So I’m most likely matriculating next fall, for a double major in mathematics and statistics (that much is definite) with minors in French and computer science. I’ll have completed my statistics and general ed coursework before fall, so all that’s left is 4 math courses, 7 CS courses (haven’t taken any), and 7 French courses (I started with 101 in spring). Here is my problem: each semester, the 5 necessary courses (1-2 French, 1-2 CS, 1-2 math) after accounting for sequencing always coincide such that 3 of them are in 1 class period and 2 of them are in another.
I’m very passionate about math and will be doing departmental honors in my final two semesters, so I’m quite committed to those courses. I’m only in French 102 now, but I am doing quite well and love French and believe that a minor will greatly enhance my knowledge (I should have a strong reading knowledge and fairly strong speaking knowledge by the end of the minor.) I suspect that knowledge of ‘real’ programming languages (I only know MATLAB and R) as well as the CS minor will generally make me more well-rounded.

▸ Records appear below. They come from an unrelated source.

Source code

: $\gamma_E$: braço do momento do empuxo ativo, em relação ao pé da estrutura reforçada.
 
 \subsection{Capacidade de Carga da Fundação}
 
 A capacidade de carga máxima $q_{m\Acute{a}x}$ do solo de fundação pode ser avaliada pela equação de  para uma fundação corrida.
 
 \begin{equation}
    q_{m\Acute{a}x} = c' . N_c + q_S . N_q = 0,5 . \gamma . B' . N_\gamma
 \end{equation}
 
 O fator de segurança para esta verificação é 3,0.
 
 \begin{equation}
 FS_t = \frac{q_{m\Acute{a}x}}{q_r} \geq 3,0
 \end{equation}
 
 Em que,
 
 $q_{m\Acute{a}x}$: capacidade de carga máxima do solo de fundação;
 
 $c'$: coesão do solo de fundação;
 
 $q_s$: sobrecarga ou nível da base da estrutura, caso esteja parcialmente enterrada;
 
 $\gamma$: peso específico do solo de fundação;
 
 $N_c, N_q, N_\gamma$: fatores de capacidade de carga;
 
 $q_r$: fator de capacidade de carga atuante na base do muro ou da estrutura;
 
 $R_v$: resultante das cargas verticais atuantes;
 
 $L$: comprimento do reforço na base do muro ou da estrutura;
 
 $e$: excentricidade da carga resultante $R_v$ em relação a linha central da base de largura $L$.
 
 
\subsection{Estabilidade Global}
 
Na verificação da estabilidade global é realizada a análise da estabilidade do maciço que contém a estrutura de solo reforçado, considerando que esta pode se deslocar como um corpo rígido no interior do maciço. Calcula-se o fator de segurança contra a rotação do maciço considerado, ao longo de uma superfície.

Now, the French coordinator has indicated that it’s entirely possible that the French courses could be moved to an adjacent time slot if enough students request it. Naturally, the CS courses are more set in stone. I haven’t asked about the math courses yet, but in the past they also have been set in stone.
So, do you have any advice for me? Drop both minors and take 14 electives? Ask for the courses’ times to be changed?
As you move up in a language, there are fewer and fewer sections of the course (202, 301 etc). What do you want to do with the minor? Teach? Personal growth? For the speaking courses, you might be able to get to that level during a summer program in France. I saw one offered at a local university for 4 weeks last summer and students could earn up to 6 credits at whatever level the student was able to handle.
@twoinanddone There’s 1 section of French at my uni starting with 201. I want to be able to communicate well (so personal growth). I also love thinking in another language, and if I go to Europe later, French may be useful. (It certainly can’t hurt.) I don’t know that I have a month of summer to spend in France (ignoring potential cost) - I have an excellent chance at some local STEM internships and find it hard to justify giving that up for immersion programs.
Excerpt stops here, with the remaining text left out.